Test for Independent

  • Two categorical variables
  • Are they related?

Test for Homogeniety

  • One categorical variable
  • Does it act the same for different populations?

Test for Independent

Took a random sample of 300 students from some university.

For each student, recorded their status as an undergraduate student or a graduate student.

Also recorded whether the majority of their classes are given in-person, remotely, or in a hybrid manner

Question: Is student status independent of class delivery type?

  In-person Remote Hybrid Total
Ungrads 121 47 31 199
Grads 33 57 11 101
Total 154 104 42 300
  • Estimated probability person in sample is an undergraduate is $\frac{199}{300}$.

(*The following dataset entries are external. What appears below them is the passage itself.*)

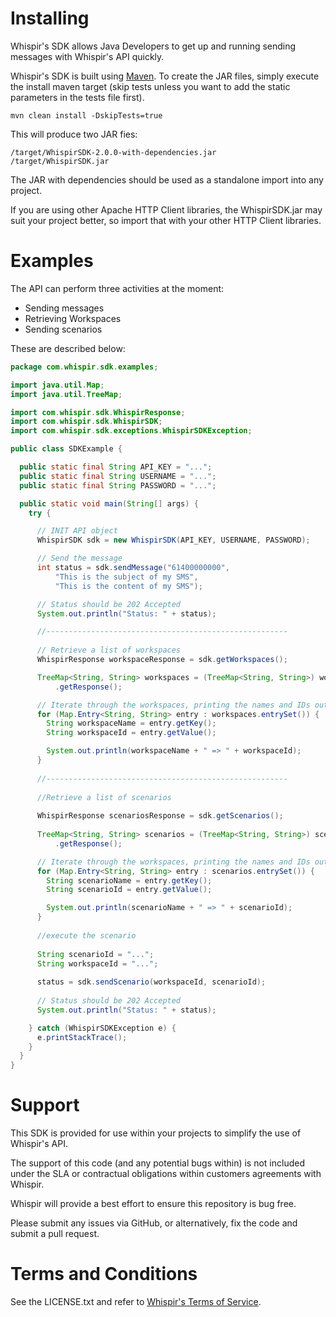 # Installing

Whispir's SDK allows Java Developers to get up and running sending messages with Whispir's API quickly.

Whispir's SDK is built using [Maven](http://maven.apache.org/).  To create the JAR files, simply execute the install maven target (skip tests unless you want to add the static parameters in the tests file first).

```shell
mvn clean install -DskipTests=true
```

This will produce two JAR fies:

```shell
/target/WhispirSDK-2.0.0-with-dependencies.jar
/target/WhispirSDK.jar
```

The JAR with dependencies should be used as a standalone import into any project.

If you are using other Apache HTTP Client libraries, the WhispirSDK.jar may suit your project better, so import that with your other HTTP Client libraries.

# Examples

The API can perform three activities at the moment:

- Sending messages
- Retrieving Workspaces
- Sending scenarios

These are described below:

```java
package com.whispir.sdk.examples;

import java.util.Map;
import java.util.TreeMap;

import com.whispir.sdk.WhispirResponse;
import com.whispir.sdk.WhispirSDK;
import com.whispir.sdk.exceptions.WhispirSDKException;

public class SDKExample {

  public static final String API_KEY = "...";
  public static final String USERNAME = "...";
  public static final String PASSWORD = "...";

  public static void main(String[] args) {
    try {

      // INIT API object
      WhispirSDK sdk = new WhispirSDK(API_KEY, USERNAME, PASSWORD);

      // Send the message
      int status = sdk.sendMessage("61400000000",
          "This is the subject of my SMS",
          "This is the content of my SMS");

      // Status should be 202 Accepted
      System.out.println("Status: " + status);

      //------------------------------------------------------
      
      // Retrieve a list of workspaces
      WhispirResponse workspaceResponse = sdk.getWorkspaces();

      TreeMap<String, String> workspaces = (TreeMap<String, String>) workspaceResponse
          .getResponse();

      // Iterate through the workspaces, printing the names and IDs out
      for (Map.Entry<String, String> entry : workspaces.entrySet()) {
        String workspaceName = entry.getKey();
        String workspaceId = entry.getValue();

        System.out.println(workspaceName + " => " + workspaceId);
      }
      
      //------------------------------------------------------
      
      //Retrieve a list of scenarios
      
      WhispirResponse scenariosResponse = sdk.getScenarios();
      
      TreeMap<String, String> scenarios = (TreeMap<String, String>) scenariosResponse
          .getResponse();

      // Iterate through the workspaces, printing the names and IDs out
      for (Map.Entry<String, String> entry : scenarios.entrySet()) {
        String scenarioName = entry.getKey();
        String scenarioId = entry.getValue();

        System.out.println(scenarioName + " => " + scenarioId);
      }
      
      //execute the scenario
      
      String scenarioId = "...";
      String workspaceId = "...";
      
      status = sdk.sendScenario(workspaceId, scenarioId);
      
      // Status should be 202 Accepted
      System.out.println("Status: " + status);

    } catch (WhispirSDKException e) {
      e.printStackTrace();
    }
  }
}

```

# Support

This SDK is provided for use within your projects to simplify the use of Whispir's API. 

The support of this code (and any potential bugs within) is not included under the SLA or contractual obligations within customers agreements with Whispir.

Whispir will provide a best effort to ensure this repository is bug free.

Please submit any issues via GitHub, or alternatively, fix the code and submit a pull request.

# Terms and Conditions

See the LICENSE.txt and refer to [Whispir's Terms of Service](http://whispir.com/terms-of-service).



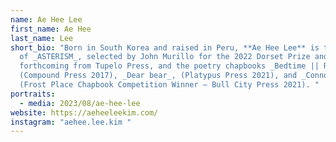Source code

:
 ```yaml
---
name: Ae Hee Lee
first_name: Ae Hee
last_name: Lee
short_bio: "Born in South Korea and raised in Peru, **Ae Hee Lee** is the author
  of _ASTERISM_, selected by John Murillo for the 2022 Dorset Prize and
  forthcoming from Tupelo Press, and the poetry chapbooks _Bedtime || Riverbed_
  (Compound Press 2017), _Dear bear_, (Platypus Press 2021), and _Connotary_
  (Frost Place Chapbook Competition Winner – Bull City Press 2021). "
portraits:
  - media: 2023/08/ae-hee-lee
website: https://aeheeleekim.com/
instagram: "aehee.lee.kim "
---
```

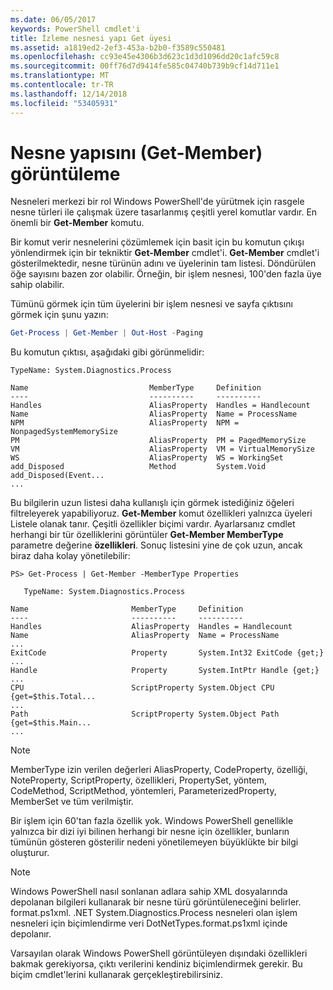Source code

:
 ```yaml
---
ms.date: 06/05/2017
keywords: PowerShell cmdlet'i
title: İzleme nesnesi yapı Get üyesi
ms.assetid: a1819ed2-2ef3-453a-b2b0-f3589c550481
ms.openlocfilehash: cc93e45e4306b3d623c1d3d1096dd20c1afc59c8
ms.sourcegitcommit: 00ff76d7d9414fe585c04740b739b9cf14d711e1
ms.translationtype: MT
ms.contentlocale: tr-TR
ms.lasthandoff: 12/14/2018
ms.locfileid: "53405931"
---
```

# <a name="viewing-object-structure-get-member"></a>Nesne yapısını (Get-Member) görüntüleme

Nesneleri merkezi bir rol Windows PowerShell'de yürütmek için rasgele nesne türleri ile çalışmak üzere tasarlanmış çeşitli yerel komutlar vardır. En önemli bir **Get-Member** komutu.

Bir komut verir nesnelerini çözümlemek için basit için bu komutun çıkışı yönlendirmek için bir tekniktir **Get-Member** cmdlet'i. **Get-Member** cmdlet'i gösterilmektedir, nesne türünün adını ve üyelerinin tam listesi. Döndürülen öğe sayısını bazen zor olabilir. Örneğin, bir işlem nesnesi, 100'den fazla üye sahip olabilir.

Tümünü görmek için tüm üyelerini bir işlem nesnesi ve sayfa çıktısını görmek için şunu yazın:

```powershell
Get-Process | Get-Member | Out-Host -Paging
```

Bu komutun çıktısı, aşağıdaki gibi görünmelidir:

```output
TypeName: System.Diagnostics.Process

Name                           MemberType     Definition
----                           ----------     ----------
Handles                        AliasProperty  Handles = Handlecount
Name                           AliasProperty  Name = ProcessName
NPM                            AliasProperty  NPM = NonpagedSystemMemorySize
PM                             AliasProperty  PM = PagedMemorySize
VM                             AliasProperty  VM = VirtualMemorySize
WS                             AliasProperty  WS = WorkingSet
add_Disposed                   Method         System.Void add_Disposed(Event...
...
```

Bu bilgilerin uzun listesi daha kullanışlı için görmek istediğiniz öğeleri filtreleyerek yapabiliyoruz. **Get-Member** komut özellikleri yalnızca üyeleri Listele olanak tanır. Çeşitli özellikler biçimi vardır. Ayarlarsanız cmdlet herhangi bir tür özelliklerini görüntüler **Get-Member MemberType** parametre değerine **özellikleri**. Sonuç listesini yine de çok uzun, ancak biraz daha kolay yönetilebilir:

```
PS> Get-Process | Get-Member -MemberType Properties

   TypeName: System.Diagnostics.Process

Name                       MemberType     Definition
----                       ----------     ----------
Handles                    AliasProperty  Handles = Handlecount
Name                       AliasProperty  Name = ProcessName
...
ExitCode                   Property       System.Int32 ExitCode {get;}
...
Handle                     Property       System.IntPtr Handle {get;}
...
CPU                        ScriptProperty System.Object CPU {get=$this.Total...
...
Path                       ScriptProperty System.Object Path {get=$this.Main...
...
```

> [!NOTE]
> MemberType izin verilen değerleri AliasProperty, CodeProperty, özelliği, NoteProperty, ScriptProperty, özellikleri, PropertySet, yöntem, CodeMethod, ScriptMethod, yöntemleri, ParameterizedProperty, MemberSet ve tüm verilmiştir.

Bir işlem için 60'tan fazla özellik yok. Windows PowerShell genellikle yalnızca bir dizi iyi bilinen herhangi bir nesne için özellikler, bunların tümünün gösteren gösterilir nedeni yönetilemeyen büyüklükte bir bilgi oluşturur.

> [!NOTE]
> Windows PowerShell nasıl sonlanan adlara sahip XML dosyalarında depolanan bilgileri kullanarak bir nesne türü görüntüleneceğini belirler. format.ps1xml. .NET System.Diagnostics.Process nesneleri olan işlem nesneleri için biçimlendirme veri DotNetTypes.format.ps1xml içinde depolanır.

Varsayılan olarak Windows PowerShell görüntüleyen dışındaki özellikleri bakmak gerekiyorsa, çıktı verilerini kendiniz biçimlendirmek gerekir. Bu biçim cmdlet'lerini kullanarak gerçekleştirebilirsiniz.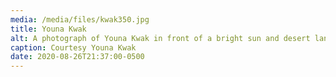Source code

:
 ```yaml
---
media: /media/files/kwak350.jpg
title: Youna Kwak
alt: A photograph of Youna Kwak in front of a bright sun and desert landscape.
caption: Courtesy Youna Kwak
date: 2020-08-26T21:37:00-0500
---
```

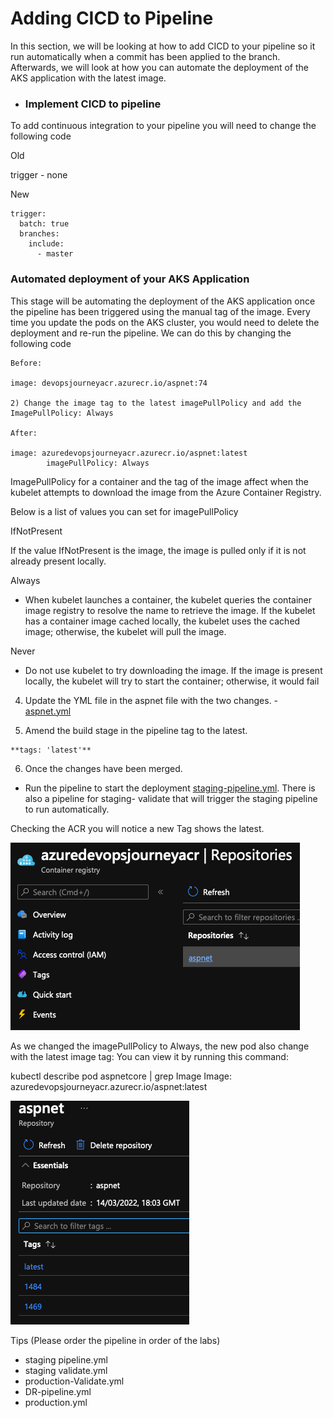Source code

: # Adding CICD to Pipeline 

In this section, we will be looking at how to add CICD to your pipeline so it run automatically when a commit has been applied to the branch. Afterwards, we will look at how you can automate the deployment of the AKS application with the latest image. 

- ### Implement CICD to pipeline

To add continuous integration to your pipeline you will need to change the following code 

Old 

trigger - none 

New 

```
trigger:
  batch: true 
  branches:
    include:
      - master

```

### Automated deployment of your AKS Application ###

This stage will be automating the deployment of the AKS application once the pipeline has been triggered using the manual tag of the image. Every time you update the pods on the AKS cluster, you would need to delete the deployment and re-run the pipeline. We can do this by changing the following code 

```
Before:

image: devopsjourneyacr.azurecr.io/aspnet:74

2) Change the image tag to the latest imagePullPolicy and add the ImagePullPolicy: Always 

After: 

image: azuredevopsjourneyacr.azurecr.io/aspnet:latest
        imagePullPolicy: Always
```
 ImagePullPolicy for a container and the tag of the image affect when the kubelet attempts to download the image from the Azure Container Registry. 

Below is a list of values you can set for imagePullPolicy

IfNotPresent

If the value IfNotPresent is the image, the image is pulled only if it is not already present locally.

Always

- When kubelet launches a container, the kubelet queries the container image registry to resolve the name to retrieve the image. If the kubelet has a container image cached locally, the kubelet uses the cached image; otherwise, the kubelet will pull the image. 

Never

- Do not use kubelet to try downloading the image. If the image is present locally, the kubelet will try to start the container; otherwise, it would fail


4) Update the YML file in the aspnet file with the two changes. - [aspnet.yml](/Deploy-To-CICD/pipelines/scripts/aspnet.yaml)


5) Amend the build stage in the pipeline tag to the latest. 
```
**tags: 'latest'**

```

6) Once the changes have been merged.

- Run the pipeline to start the deployment [staging-pipeline.yml](/Deploy-To-CICD/pipelines/staging-validate.yml). There is also a pipeline for staging- validate that will trigger the staging pipeline to run automatically. 

Checking the ACR you will notice a new Tag shows the latest. 

![](/Deploy-To-CICD/images/updatedimage.png)


As we changed the imagePullPolicy to Always, the new pod also change with the latest image tag: You can view it by running this command: 

kubectl describe pod aspnetcore | grep Image Image: azuredevopsjourneyacr.azurecr.io/aspnet:latest

![](/Deploy-To-CICD/images/updatedimage1.png)


Tips (Please order the pipeline in order of the labs)

- staging pipeline.yml 
- staging validate.yml
- production-Validate.yml
- DR-pipeline.yml 
- production.yml 
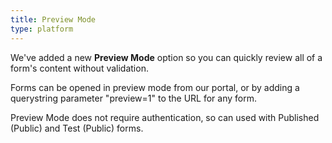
 ```yaml
---
title: Preview Mode
type: platform
---
```


We've added a new **Preview Mode** option so you can quickly review all of a form's content without validation.

Forms can be opened in preview mode from our portal, or by adding a querystring parameter "preview=1" to the URL for any form.

Preview Mode does not require authentication, so can used with Published (Public) and Test (Public) forms.
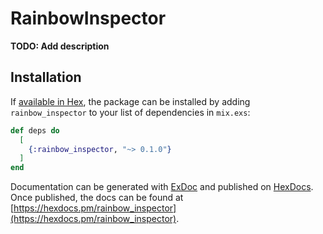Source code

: # RainbowInspector

**TODO: Add description**

## Installation

If [available in Hex](https://hex.pm/docs/publish), the package can be installed
by adding `rainbow_inspector` to your list of dependencies in `mix.exs`:

```elixir
def deps do
  [
    {:rainbow_inspector, "~> 0.1.0"}
  ]
end
```

Documentation can be generated with [ExDoc](https://github.com/elixir-lang/ex_doc)
and published on [HexDocs](https://hexdocs.pm). Once published, the docs can
be found at [https://hexdocs.pm/rainbow_inspector](https://hexdocs.pm/rainbow_inspector).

  • Estimated probability persion in sample is taking a majority of in-person courses is $\frac{154}{300}$.

  • If delivery type and student type are independent, the probability that fall into “Ungrads - In-person” category should be $\frac{199}{300}.\frac{154}{300}$

  • The expected number of people, out of the total of 300 sampled, who fall into “Ungrads - In-person” category should be

    \[\frac{199}{300}.\frac{154}{300}.300=\frac{(199)(154)}{300}\approx102.5\]
  • Under the assumption of independence, the expected counts are

  In-person Remote Hybrid Total
Ungrads $\frac{(199)(154)}{300}$ $\frac{(199)(104)}{300}$ $\frac{(199)(42)}{300}$ 199
Grads $\frac{(101)(154)}{300}$ $\frac{(101)(104)}{300}$ $\frac{(101)(42)}{300}$ 101
Total 154 104 42 300
\[\begin{align} &H_0:\small{\text{Student status and class delivery type are independent}}\\ &H_1:\small{\text{Student status and class delivery type are not independent}}\\ \end{align}\]

Test statistic

\[W:=\sum_{i}\frac{(O_i-E_i)^2}{E_i}\sim\chi^2(?)\]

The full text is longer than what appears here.